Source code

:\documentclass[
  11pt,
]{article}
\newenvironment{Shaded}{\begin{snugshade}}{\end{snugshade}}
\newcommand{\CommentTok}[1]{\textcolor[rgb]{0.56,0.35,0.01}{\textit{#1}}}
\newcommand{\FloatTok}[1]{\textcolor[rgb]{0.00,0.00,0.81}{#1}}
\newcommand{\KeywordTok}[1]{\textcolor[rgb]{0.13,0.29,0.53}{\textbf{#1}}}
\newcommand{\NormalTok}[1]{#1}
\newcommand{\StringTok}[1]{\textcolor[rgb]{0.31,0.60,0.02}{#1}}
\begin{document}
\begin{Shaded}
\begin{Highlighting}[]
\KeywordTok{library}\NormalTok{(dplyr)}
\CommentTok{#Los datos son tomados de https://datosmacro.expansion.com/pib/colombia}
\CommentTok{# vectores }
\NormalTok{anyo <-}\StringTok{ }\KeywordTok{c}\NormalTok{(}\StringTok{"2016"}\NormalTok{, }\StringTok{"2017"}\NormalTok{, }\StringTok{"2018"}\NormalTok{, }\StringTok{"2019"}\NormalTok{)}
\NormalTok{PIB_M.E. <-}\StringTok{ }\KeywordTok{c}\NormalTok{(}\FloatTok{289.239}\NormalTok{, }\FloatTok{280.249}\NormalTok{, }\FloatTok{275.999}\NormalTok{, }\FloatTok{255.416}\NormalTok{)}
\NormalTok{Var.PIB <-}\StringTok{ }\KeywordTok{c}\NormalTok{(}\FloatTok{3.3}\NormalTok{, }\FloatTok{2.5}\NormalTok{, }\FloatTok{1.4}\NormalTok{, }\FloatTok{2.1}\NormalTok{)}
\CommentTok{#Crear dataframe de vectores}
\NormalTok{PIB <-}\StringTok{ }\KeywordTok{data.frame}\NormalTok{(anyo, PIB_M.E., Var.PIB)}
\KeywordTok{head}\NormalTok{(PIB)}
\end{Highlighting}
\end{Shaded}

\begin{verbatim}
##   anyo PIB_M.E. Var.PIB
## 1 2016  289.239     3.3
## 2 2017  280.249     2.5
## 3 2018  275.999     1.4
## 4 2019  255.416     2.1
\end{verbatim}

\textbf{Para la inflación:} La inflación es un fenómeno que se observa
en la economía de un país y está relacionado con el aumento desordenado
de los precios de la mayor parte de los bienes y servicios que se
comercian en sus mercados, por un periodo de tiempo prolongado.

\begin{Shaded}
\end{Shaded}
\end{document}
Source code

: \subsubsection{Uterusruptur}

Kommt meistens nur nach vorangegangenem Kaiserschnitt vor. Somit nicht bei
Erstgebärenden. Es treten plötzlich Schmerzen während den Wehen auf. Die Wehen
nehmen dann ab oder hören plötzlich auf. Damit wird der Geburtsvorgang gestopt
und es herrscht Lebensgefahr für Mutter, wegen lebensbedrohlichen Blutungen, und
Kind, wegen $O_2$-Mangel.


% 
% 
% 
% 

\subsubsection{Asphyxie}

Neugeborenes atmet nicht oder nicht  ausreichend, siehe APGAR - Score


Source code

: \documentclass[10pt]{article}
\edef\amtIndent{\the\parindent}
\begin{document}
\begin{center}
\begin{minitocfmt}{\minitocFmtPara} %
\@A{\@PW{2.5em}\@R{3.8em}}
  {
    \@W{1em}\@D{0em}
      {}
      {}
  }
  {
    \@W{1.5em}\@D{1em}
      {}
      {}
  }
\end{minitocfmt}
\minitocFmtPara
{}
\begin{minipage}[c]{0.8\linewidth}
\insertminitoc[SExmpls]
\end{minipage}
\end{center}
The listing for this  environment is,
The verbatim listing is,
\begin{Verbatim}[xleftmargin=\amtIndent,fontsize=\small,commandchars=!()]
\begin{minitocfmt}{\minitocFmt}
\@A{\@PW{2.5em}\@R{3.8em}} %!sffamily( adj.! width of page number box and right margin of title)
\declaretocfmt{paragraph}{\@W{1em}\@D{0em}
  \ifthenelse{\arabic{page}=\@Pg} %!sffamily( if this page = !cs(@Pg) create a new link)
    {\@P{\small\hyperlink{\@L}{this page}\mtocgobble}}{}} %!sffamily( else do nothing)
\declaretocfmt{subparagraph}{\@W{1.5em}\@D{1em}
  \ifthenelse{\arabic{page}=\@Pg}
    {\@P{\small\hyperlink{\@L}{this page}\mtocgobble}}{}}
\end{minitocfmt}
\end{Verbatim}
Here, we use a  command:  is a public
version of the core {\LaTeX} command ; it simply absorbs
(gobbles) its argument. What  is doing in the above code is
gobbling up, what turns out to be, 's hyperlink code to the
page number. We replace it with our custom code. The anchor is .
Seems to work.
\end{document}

- EXERCISE BRIEF: Copy out the line holding "page number. We". Then copy every later line of the data, unchanged, through the last one.

- RESPONSE:
page number. We replace it with our custom code. The anchor is .
Seems to work.
\end{document}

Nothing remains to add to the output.